One last example for object detection. We use our tiny sample of the COCO dataset here. There is a helper function in the library that reads the annotation file and returns the list of images names with the list of labelled bboxes associated to it. We convert it to a dictionary that maps image names with their bboxes and then write the function that will give us the target for each image filename.

coco = untar_data(URLs.COCO_TINY)
images, lbl_bbox = get_annotations(coco/'train.json')
img2bbox = dict(zip(images, lbl_bbox))
get_y_func = lambda o:img2bbox[o.name]

The following code is very similar to what we saw before. The only new addition is the use of special function to collate the samples in batches. This comes from the fact that our images may have multiple bounding boxes, so we need to pad them to the largest number of bounding boxes.

data = (ObjectItemList.from_folder(coco)
        #Where are the images? -> in coco
        .random_split_by_pct()                          
        #How to split in train/valid? -> randomly with the default 20% in valid
        .label_from_func(get_y_func)
        #How to find the labels? -> use get_y_func
        .transform(get_transforms(), tfm_y=True)
        #Data augmentation? -> Standard transforms with tfm_y=True
        .databunch(bs=16, collate_fn=bb_pad_collate))   
        #Finally we convert to a DataBunch and we use bb_pad_collate
data.show_batch(rows=2, ds_type=DatasetType.Valid, figsize=(6,6))

Provide inputs

The inputs we want to feed our model are regrouped in the following class. The class contains methods to get the corresponding labels.

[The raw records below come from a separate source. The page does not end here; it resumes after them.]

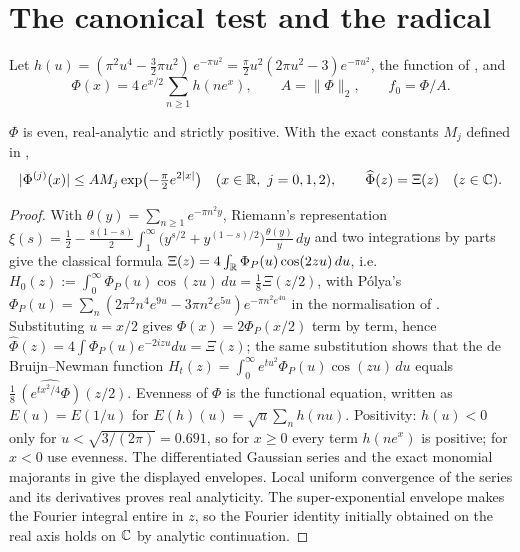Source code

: \section{The canonical test and the radical}\label{sec:canonical}

\begin{definition}\label{def:f0}
Let $h(u)=(\pi^2u^4-\tfrac32\pi u^2)\,e^{-\pi u^2}=\tfrac\pi2u^2(2\pi u^2-3)e^{-\pi u^2}$, the function of
\cite[(7.1)]{CCM-ZST-2025}, and
\begin{equation}\label{eq:Phi}
 \Phi(x)=4\,e^{x/2}\sum_{n\ge1}h(ne^{x}),\qquad A=\|\Phi\|_2,\qquad f_0=\Phi/A .
\end{equation}
\end{definition}

\begin{theorem}\label{thm:FPhi}
$\Phi$ is even, real-analytic and strictly positive. With the exact
constants $M_j$ defined in ,
\[
 |\Phi^{(j)}(x)|\le A M_j
          \exp\bigl(-\tfrac\pi2e^{2|x|}\bigr)
 \quad(x\in\R,\ j=0,1,2),
 \qquad \widehat\Phi(z)=\Xi(z)\quad(z\in\C).
\]
\end{theorem}
\begin{proof}
With $\theta(y)=\sum_{n\ge1}e^{-\pi n^2y}$, Riemann's representation
$\xi(s)=\tfrac12-\tfrac{s(1-s)}{2}\int_1^\infty\bigl(y^{s/2}+y^{(1-s)/2}\bigr)\frac{\theta(y)}{y}\,dy$
and two integrations by parts give the classical formula $\Xi(z)=4\int_{\R}\Phi_P(u)\cos(2zu)\,du$, i.e.\
$H_0(z):=\int_0^\infty\Phi_P(u)\cos(zu)\,du=\tfrac18\Xi(z/2)$, with P\'olya's
$\Phi_P(u)=\sum_n(2\pi^2n^4e^{9u}-3\pi n^2e^{5u})e^{-\pi n^2e^{4u}}$ in the normalisation of \cite{RodgersTao2018,Polymath15}.
Substituting $u=x/2$ gives $\Phi(x)=2\Phi_P(x/2)$ term by term, hence $\widehat\Phi(z)=4\int\Phi_P(u)e^{-2izu}du=\Xi(z)$; the same
substitution shows that the de Bruijn--Newman function $H_t(z)=\int_0^\infty e^{tu^2}\Phi_P(u)\cos(zu)\,du$ equals
$\tfrac18\,\widehat{(e^{tx^2/4}\Phi)}(z/2)$. Evenness of $\Phi$ is the functional equation, written as $E(u)=E(1/u)$ for
$E(h)(u)=\sqrt u\sum_nh(nu)$. Positivity: $h(u)<0$ only for $u<\sqrt{3/(2\pi)}=0.691$, so for $x\ge0$ every term $h(ne^x)$ is positive;
for $x<0$ use evenness. The differentiated Gaussian series and the exact monomial majorants
in \Cref{app:constants} give the displayed envelopes. Local uniform
convergence of the series and its derivatives proves real analyticity.
The super-exponential envelope makes the Fourier integral entire in
$z$, so the Fourier identity initially obtained on the real axis holds
on $\C$ by analytic continuation.
\end{proof}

show_doc(ItemList, title_level=3, doc_string=False)

class ItemList[source]

ItemList(items:Iterator, create_func:Callable=None, path:PathOrStr='.', label_cls:Callable=None, xtra:Any=None, processor:PreProcessor=None)

This class regroups the inputs for our model in items and saves a path attribute which is where it will look for any files (image files, csv file with labels...) create_func is applied to items to get the final output. label_cls will be called to create the labels from the result of the label function, xtra contains additional information (usually an underlying dataframe) and processor is to be applied to the inputs after the splitting and labelling.

from_folder[source]

from_folder(path:PathOrStr, extensions:StrList=None, recurse=True, kwargs) → ItemList

Get the list of files in path that have a suffix in extensions. recurse determines if we search subfolders.

from_df[source]

from_df(df:DataFrame, path:PathOrStr='.', col:Union[int, Collection[int], str, StrList]=0, kwargs) → ItemList

Create an ItemList in path from the inputs in the col of df.

from_csv[source]

from_csv(path:PathOrStr, csv_name:str, col:Union[int, Collection[int], str, StrList]=0, header:str='infer', kwargs) → ItemList

Create an ItemList in path from the inputs in the col of path/csv_name opened with header.

Split the data

The following functions are methods of ItemList, to create an ItemLists in different ways.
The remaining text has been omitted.